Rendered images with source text
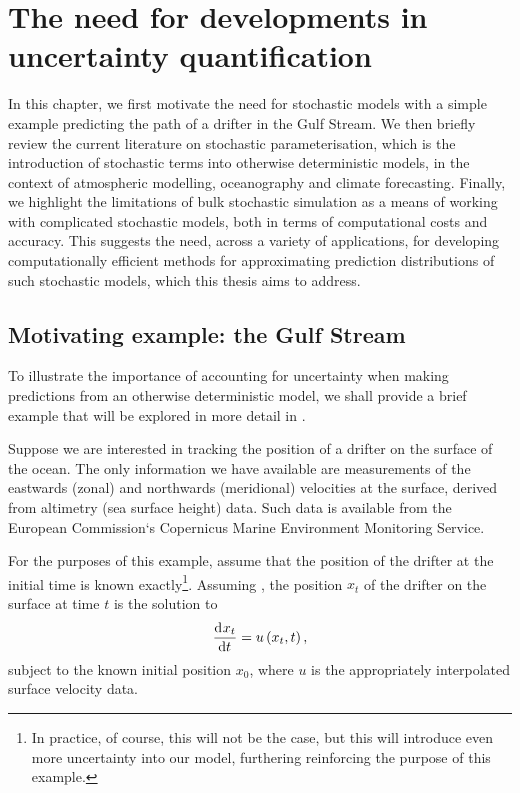 \chapter{The need for developments in uncertainty quantification}
In this chapter, we first motivate the need for stochastic models with a simple example predicting the path of a drifter in the Gulf Stream.
We then briefly review the current literature on stochastic parameterisation, which is the introduction of stochastic terms into otherwise deterministic models, in the context of atmospheric modelling, oceanography and climate forecasting.
Finally, we highlight the limitations of bulk stochastic simulation as a means of working with complicated stochastic models, both in terms of computational costs and accuracy.
This suggests the need, across a variety of applications, for developing computationally efficient methods for approximating prediction distributions of such stochastic models, which this thesis aims to address.



\section{Motivating example: the Gulf Stream}

To illustrate the importance of accounting for uncertainty when making predictions from an otherwise deterministic model, we shall provide a brief example that will be explored in more detail in .

Suppose we are interested in tracking the position of a drifter on the surface of the ocean.
The only information we have available are measurements of the eastwards (zonal) and northwards (meridional) velocities at the surface, derived from altimetry (sea surface height) data.
Such data is available from the European Commission`s Copernicus Marine Environment Monitoring Service.

For the purposes of this example, assume that the position of the drifter at the initial time is known exactly\footnote{In practice, of course, this will not be the case, but this will introduce even more uncertainty into our model, furthering reinforcing the purpose of this example.}.
Assuming , the position \(x_t\) of the drifter on the surface at time \(t\) is the solution to
\[
	\dod{x_t}{t} = u\left(x_t, t\right),
\]
subject to the known initial position \(x_0\), where \(u\) is the appropriately interpolated surface velocity data.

:: Your goal ::
Only the lines from the start of the records above through the line containing "We then briefly" should be returned, exactly and with both ends, please; the pictures stay out.

:: Written reply ::
 \chapter{The need for developments in uncertainty quantification}
In this chapter, we first motivate the need for stochastic models with a simple example predicting the path of a drifter in the Gulf Stream.
We then briefly review the current literature on stochastic parameterisation, which is the introduction of stochastic terms into otherwise deterministic models, in the context of atmospheric modelling, oceanography and climate forecasting.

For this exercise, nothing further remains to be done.